The only thing i can't see much point in doing would have been paying the dubiously competent NHS dentist who barely spoke english (not just "they had an accent" it was "er, can you actually understand me and then meaningfully explain your proposed course of treatment?" levels of bad) privately to unlock white fillings etc vs just finding a better one.
Interesting to hear about the crown alternative - I'll be asking my own about them next time i'm in.
NathanielJames007@reddit
Similar to you, I had to have an endodontist fix a root canal that an NHS dentist did. Whether they did it privately or on an NHS band, it'd still have been a bodge job.

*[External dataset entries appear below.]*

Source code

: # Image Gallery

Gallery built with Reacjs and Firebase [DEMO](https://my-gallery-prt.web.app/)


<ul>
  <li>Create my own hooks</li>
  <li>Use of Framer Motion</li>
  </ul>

Simply put, dentists on the whole cannot perform the procedure properly. They don't have the right kit. Or knowledge/experience. Or time!
Skinny_Bob88@reddit
Reading about that dentist who's been screwed for over 100k for not doing unnecessary fillings on kids and adults was a wild read and a perfect example of what's going on these days
Be very aware of scamming dentists
Root canals are under £100 kiddos.
tutike2000@reddit
It's under 500 in most of the UK. And about 100 in Eastern Europe or Turkey
RugbyRaggs@reddit
I flew to Romania, stayed for a week, went to a private dental clinic, got a proper clean, redone root canal due to chronic infection (complicated one, now can go back for crown), and a tooth pulled. All got quite a lot less than you're looking at.

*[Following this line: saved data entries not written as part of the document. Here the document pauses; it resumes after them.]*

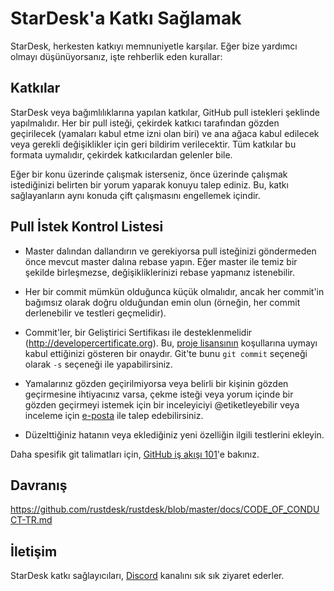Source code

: # StarDesk'a Katkı Sağlamak

StarDesk, herkesten katkıyı memnuniyetle karşılar. Eğer bize yardımcı olmayı düşünüyorsanız, işte rehberlik eden kurallar:

## Katkılar

StarDesk veya bağımlılıklarına yapılan katkılar, GitHub pull istekleri şeklinde yapılmalıdır. Her bir pull isteği, çekirdek katkıcı tarafından gözden geçirilecek (yamaları kabul etme izni olan biri) ve ana ağaca kabul edilecek veya gerekli değişiklikler için geri bildirim verilecektir. Tüm katkılar bu formata uymalıdır, çekirdek katkıcılardan gelenler bile.

Eğer bir konu üzerinde çalışmak isterseniz, önce üzerinde çalışmak istediğinizi belirten bir yorum yaparak konuyu talep ediniz. Bu, katkı sağlayanların aynı konuda çift çalışmasını engellemek içindir.

## Pull İstek Kontrol Listesi

- Master dalından dallandırın ve gerekiyorsa pull isteğinizi göndermeden önce mevcut master dalına rebase yapın. Eğer master ile temiz bir şekilde birleşmezse, değişikliklerinizi rebase yapmanız istenebilir.

- Her bir commit mümkün olduğunca küçük olmalıdır, ancak her commit'in bağımsız olarak doğru olduğundan emin olun (örneğin, her commit derlenebilir ve testleri geçmelidir).

- Commit'ler, bir Geliştirici Sertifikası ile desteklenmelidir (http://developercertificate.org). Bu, [proje lisansının](../LICENCE) koşullarına uymayı kabul ettiğinizi gösteren bir onaydır. Git'te bunu `git commit` seçeneği olarak `-s` seçeneği ile yapabilirsiniz.

- Yamalarınız gözden geçirilmiyorsa veya belirli bir kişinin gözden geçirmesine ihtiyacınız varsa, çekme isteği veya yorum içinde bir gözden geçirmeyi istemek için bir inceleyiciyi @etiketleyebilir veya inceleme için [e-posta](mailto:info@rustdesk.com) ile talep edebilirsiniz.

- Düzelttiğiniz hatanın veya eklediğiniz yeni özelliğin ilgili testlerini ekleyin.

Daha spesifik git talimatları için, [GitHub iş akışı 101](https://github.com/servo/servo/wiki/GitHub-workflow)'e bakınız.

## Davranış

https://github.com/rustdesk/rustdesk/blob/master/docs/CODE_OF_CONDUCT-TR.md

## İletişim

StarDesk katkı sağlayıcıları, [Discord](https://discord.gg/nDceKgxnkV) kanalını sık sık ziyaret ederler.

If you want to know where, message me (don't want it to seem like I'm advertising on public forum etc).
I do have a friend out there, so had another reason to visit. Just made sense.
Inucroft@reddit
They're having you on
Disasterous_Dave97@reddit
Some dentists don’t like doing difficult work as they know they won’t be able to do the work properly. I know of people declined for NHS root canals but private guys have taken it on and done a good job. Private prices vary wildly. Listen to BBC radio today going on about how NHS dentists are over worked and not earning their max potential.

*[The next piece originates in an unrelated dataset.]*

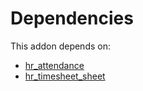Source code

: # Dependencies

This addon depends on:

- [hr_attendance](https://github.com/bringout/oca-ocb-hr/tree/aa000c65134cd084402a3f35a3bfc3672d5c1d57/odoo-bringout-oca-ocb-hr_attendance)
- [hr_timesheet_sheet](https://github.com/bringout/oca-mrp)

All work should be doable or referred to an NHS dentist that can do it if yours isn’t skilled enough.
Cait-cherryblossom@reddit
I was also told I would need to go private if I needed a root canal. I took the tooth out best decision I made as root canals can also fail
BuffaloPancakes11@reddit
I’ve had root canals and crowns on the NHS, but the same dentist once tried sneaking me into a plan that was private, if it wasn’t for my brother at the time noticing the quoted costs and telling me I’d have ended up paying almost £2,000 more than I needed to
Current_Pitch8944@reddit
A lot of what is not being spoken about is the greed of some practices in the NHS.
mom0007@reddit
I had private root canal treatment 2 years ago. The original quote was £750 which included the hygienist afterwards. The final bill was actually £400 as the dentist found it took less time than expected. I know things have gone up, but that quote is crazy especially when the dentist is an NHS dentist.
I would make a complaint about the failure to complete the treatment on the NHS but also phone round for other quotes.
ilikeanime1234567890@reddit
They are trying to fuck you over, dentistry in the UK isn't profitable because of NHS subsidy. Many surgeries are actually private but get NHS subsidy and will try and steer you into paying full price to stay afloat.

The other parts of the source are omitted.